HyperMedia, Media, and Hype: Did the Cutting Edge Grow Blunt?

Abstract

There is a widespread belief that the worlds of declarative markup and of immersive hypermedia are separated by a chasm of understanding. In fact, the future of XML, the future of HyperMedia, and of the World Wide Web, are all intertwined. This paper discusses places where the XML-based Web is weak, and suggests areas for further work.

1. Introduction.

We went wrong, as an industry, years and years ago, when we started to make executable content, programs that, when run, generate content, generate text and images and sound. We mixed up information and presentation.

Today we're fixing that with the Extensible Markup Language (XML) and specifications built on it. We're making a world in which interoperability and accessibility are paramount. It's a distributed world, in which millions of people with thousands of software clients can make sense of the same web page, even if the page looks different to them.

In choosing to emphasise interoperability over beauty, perhaps we've lost some coolness. Of course, nothing can be cooler than universal access, so we musn't kid ourselves that it's worth sacrificing what really matters for a gimmick or two.

This paper examines some areas of the immersive hypermedia experience, and also some areas of traditional non-animated passive-reflective technology more commonly known as print. We'll see that books can be hyper too, and we'll explore possible future directions for immersive experiences. We'll conclude by expounding on just why XML is a good basis for the future of hypermedia.

There's no reason why the game designers should have all the fun. And there's no reason why the documents, data and multimedia environments we make today should not be available to our grandchildren.

2. The Immersive Experience

Fairy-stories were plainly not primarily concerned with possibility, but with desirability. If they awakened desire, satisfying it while often whetting it unbearably, they succeeded. [place-holder for full secondary creation quote from JRRT On Fairy Stories Essay]

What do I mean by immersive? I mean primarily that the user can forget all else: for a while, they are totally absorbed, immersed in what they are doing. As John Tolkien observed half a century ago, this can also be the goal of writers of fiction for books. So there's nothing inherent in hypermedia, in having multiple formats, in having things that move and wriggle and speak and sing and respond, to make something immersive.
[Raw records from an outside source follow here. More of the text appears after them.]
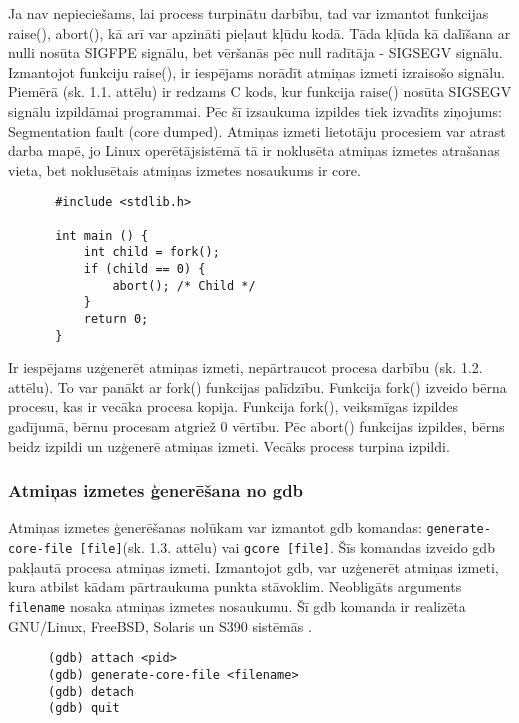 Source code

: Ja nav nepieciešams, lai process turpinātu darbību, tad var izmantot funkcijas raise(), abort(), kā arī var apzināti pieļaut kļūdu kodā.
Tāda kļūda kā dalīšana ar nulli nosūta SIGFPE signālu, bet vēršanās pēc null radītāja - SIGSEGV signālu.
Izmantojot funkciju raise(), ir iespējams norādīt atmiņas izmeti izraisošo signālu.
Piemērā (sk. 1.1. attēlu) ir redzams C kods, kur funkcija raise() nosūta SIGSEGV signālu izpildāmai programmai. 
Pēc šī izsaukuma izpildes tiek izvadīts ziņojums: Segmentation fault (core dumped).
Atmiņas izmeti lietotāju procesiem var atrast darba mapē, jo Linux operētājsistēmā tā ir noklusēta atmiņas izmetes atrašanas vieta, bet noklusētais atmiņas izmetes nosaukums ir core.
\begin{figure}[h]
\begin{lstlisting}
 #include <stdlib.h>

 int main () {
     int child = fork();
     if (child == 0) {
         abort(); /* Child */
     }
     return 0;
 }
 \end{lstlisting}
\caption{\textbf{\fontsize{11}{12}\selectfont {Atmiņas izmetes ģenerēšana, turpinot procesa darbību}}}
\end{figure}

Ir iespējams uzģenerēt atmiņas izmeti, nepārtraucot procesa darbību (sk. 1.2. attēlu). 
To var panākt ar fork() funkcijas palīdzību. Funkcija fork() izveido bērna procesu, kas ir vecāka procesa kopija.
Funkcija fork(), veiksmīgas izpildes gadījumā, bērnu procesam atgriež 0 vērtību. 
Pēc abort() funkcijas izpildes, bērns beidz izpildi un uzģenerē atmiņas izmeti. Vecāks process turpina izpildi.

\subsubsection{Atmiņas izmetes ģenerēšana no gdb}

Atmiņas izmetes ģenerēšanas nolūkam var izmantot gdb komandas: \texttt{generate-core-file [file]}(sk. 1.3. attēlu) vai \texttt{gcore [file]}. Šīs komandas izveido gdb pakļautā procesa atmiņas izmeti. 
Izmantojot gdb, var uzģenerēt atmiņas izmeti, kura atbilst kādam pārtraukuma punkta stāvoklim. 
Neobligāts arguments \texttt{filename} nosaka atmiņas izmetes nosaukumu. Šī gdb komanda ir realizēta GNU/Linux, FreeBSD, Solaris un S390 sistēmās \cite {gdb_gen_core}.
\begin{figure}[h]
\begin{lstlisting}[style=customgdb]
(gdb) attach <pid>
(gdb) generate-core-file <filename>
(gdb) detach
(gdb) quit
 \end{lstlisting}
\caption{\textbf{\fontsize{11}{12}\selectfont {Atmiņas izmetes ģenerēšana, izmantojot gdb}}}
\end{figure}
I claim that it's harder to evoke an immersive experience on the computer screen. I also believe that it's getting easier, and that it's important that our industry continue to push on this boundary.

What prevents total absorbtion, total concentration? Any distraction, whether external and unavoidable (want a cup of tea, love?) or whether it's intermal (You've been writing for twelve minutes, would you like to save the document?). A distraction is something that takes away your focus of attention. You can be distracted away from the computer entirely, or you can be distracted from your focus of attention even still using the computer. And this latter sort of distraction is entirely within our control.

3. Examples of distractions.

There are things we take for granted, but that are actually very distracting, and there are other things we immediately recognise as distractions.

3.1. Category or Level Errors

In a rôle-gaming situation, if you're a fantasy wizard trying to defend a bridge against a mighty balrog, a message saying, You have only seven endurance points left. Do you want to draw from your Life Points? is a distraction, because instead of thinking about the situation and the characters, you're thinking about the game mechanics.

In an online purchasing web site, when you've chosen six pairs of beautiful argyle socks, a dialogue box saying that your computer is low on memory is a distraction. For that matter, a pop-up window advertising chocolate would also be a distraction, but the store knows full well that it's a sort of distraction that makes money. It's like the racks of candies at the check-out in the supermarket.

3.2. Lost and Confused in Cyberspace

Once the web page has downloaded, it had better work right, and it had better be easy to navigate. Getting lost, saying where am I in this website? or how do I pay? is an unpleasant distraction.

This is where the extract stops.